La densification consiste à augmenter le nombre de logements en zone urbaine pour limiter l’étalement urbain qui empiète sur les milieux naturels. Si la construction en hauteur peut y contribuer, la densité dépend également de la division des espaces à l’intérieur d’un bâtiment.
Or, le projet Le Phare semble prévoir des condos et penthouses plutôt que plusieurs unités plus petites, ce qui paraît incohérent avec l’objectif annoncé d’offrir plus de logements.
Selon la firme Rayside Labossière, publié à la suite d’un forum sur la densité urbaine de l’Ordre des architectes du Québec : « Rappelons ici que toutes les densités ne se valent pas: le célèbre architecte danois Jan Gehl a popularisé l’idée selon laquelle les bénéfices de la densité commencent à s’amenuiser au-delà d’un certain seuil de « densité optimale » de 6 à 7 étages. Au-dessus de ce seuil magique, la contribution de la densité à l’animation urbaine, les interactions citoyennes et la perception de sécurité est plutôt réduite » (1).
À titre de comparaison, Barcelone est trois fois plus dense que Shanghai, sans que des immeubles très
élevés ne parsèment le paysage de la capitale catalane. À Montréal, on compte le Plateau Mont-Royal
dans les quartiers les plus denses de l’île, pourtant dépourvu de bâtiments très élevés.
Finalement, contrairement à ce qui est souvent mentionné, l’enjeu ne se limite pas à la vue sur le fleuve. Rimouski est reconnue pour sa proximité avec la nature, ses horizons et la qualité de ses paysages. Or,
avec ses 53 mètres, le sommet du bâtiment dépasserait les premiers étages de l’UQAR et du Manoir Les
Générations (sommet de la rue Belzile).
Augmenter la hauteur maximale de 13 mètres (+30%) pourrait ensuite ouvrir la porte à d’autres projets similaires et affecter la qualité de vie rimouskoise. Un projet mieux intégré à l’urbanisme existant, à échelle humaine, serait nettement plus souhaitable et cohérent avec cette identité.
Où se situe la crise?
Le promoteur immobilier positionne ce projet comme une solution à la crise du logement : « De concert
avec la Ville et ses propres équipes, nos discussions ont toujours été en harmonie, dans le but d’apporter
notre contribution afin de répondre à la pénurie de logements » (2).
Notre position suggère que le projet Le Phare ne va pas en ce sens car la problématique est plus complexe qu’un simple manque d’unités d’habitation.
La Ville de Rimouski a mandaté L’Atelier Urbain pour une étude sur les besoins en logement dans le cadre de la révision de son plan d’urbanisme. Le rapport conclut que les loyers sont trop élevés par rapport aux revenus et que « les besoins impérieux touchent une part importante des ménages rimouskois et pointent vers une offre trop dispendieuse pour les moyens de la population actuelle ».

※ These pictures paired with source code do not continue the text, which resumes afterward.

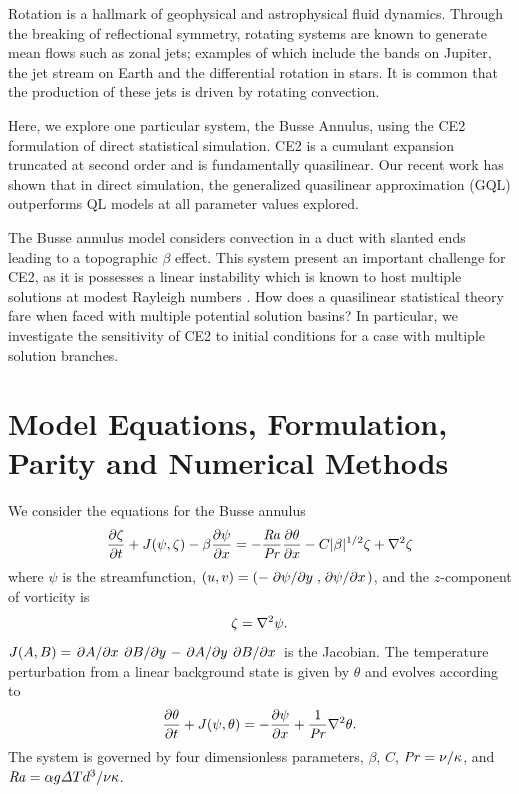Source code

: \documentclass{jfm}
\newcommand{\Rayleigh}{\mbox{\textit{Ra}}}  %
\begin{document}
Rotation is a hallmark of geophysical and astrophysical fluid dynamics.
Through the breaking of reflectional symmetry, rotating systems are known to generate mean flows such as zonal jets; examples of which include the bands on Jupiter, the jet stream on Earth and the differential rotation in stars.
It is common that the production of these jets is driven by rotating convection.


Here, we explore one particular system, the Busse Annulus, using the CE2 formulation of direct statistical simulation.
CE2 is a cumulant expansion truncated at second order and is fundamentally quasilinear.
Our recent work \citep{2018RSPSA.47480422T} has shown that in direct simulation, the generalized quasilinear approximation (GQL) outperforms QL models at all parameter values explored.

The Busse annulus model considers convection in a duct with slanted ends leading to a topographic $\beta$ effect.
This system present an important challenge for CE2, as it is possesses a linear instability which is known to host multiple solutions at modest Rayleigh numbers \citep{bh1993}.
How does a quasilinear statistical theory fare when faced with multiple potential solution basins?
In particular, we investigate the sensitivity of CE2 to initial conditions for a case with multiple solution branches.

\section{Model Equations, Formulation, Parity and Numerical Methods}
\label{sec:model-eqations}

We consider the equations for the Busse annulus \citep[e.g.][]{bh1993, rj2006}
\begin{equation}
  \label{eq:zeta_eom}
  \pdv{\zeta}{t} + J(\psi, \zeta) - \beta \pdv{\psi}{x} = -\frac{\Rayleigh}{\Pran} \pdv{\theta}{x} -C |\beta|^{1/2} \zeta + \laplacian{\zeta}
\end{equation}
where $\psi$ is the streamfunction, $(u,v) = (-\pdv*{\psi}{y}, \pdv*{\psi}{x})$, and the $z$-component of vorticity is 
\begin{equation}
  \label{eq:zeta_def}
  \zeta = \laplacian{\psi}.
\end{equation}
$J(A, B) = \pdv*{A}{x}\pdv*{B}{y} - \pdv*{A}{y}\pdv*{B}{x}$ is the Jacobian. 
The temperature perturbation from a linear background state is given by $\theta$ and evolves according to
%
\begin{equation}
  \label{eq:theta}
  \pdv{\theta}{t} + J(\psi, \theta) = -\pdv{\psi}{x} + \frac{1}{\mbox{\textit{Pr}}} \nabla^2 \theta.
\end{equation}
The system is governed by four dimensionless parameters, $\beta$, $C$, $\mbox{\textit{Pr}} = \nu/
\kappa$, and $\Rayleigh = \alpha g \Delta T d^3/\nu \kappa$.
\end{document}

Il précise que « les solutions pour endiguer la crise actuelle résident d’une part dans la construction de
quelques centaines de logements afin de rétablir l’équilibre locatif, mais principalement dans l’atteinte de
l’abordabilité des logements existants » (3).
Dans ce contexte, un projet destiné à une clientèle aisée ne répond pas à la crise du logement et pourrait même l’aggraver. Un autre argument souvent avancé est celui du filtrage : cette crise de la disponibilité et de l’abordabilité résulterait presque exclusivement d’une offre insuffisante.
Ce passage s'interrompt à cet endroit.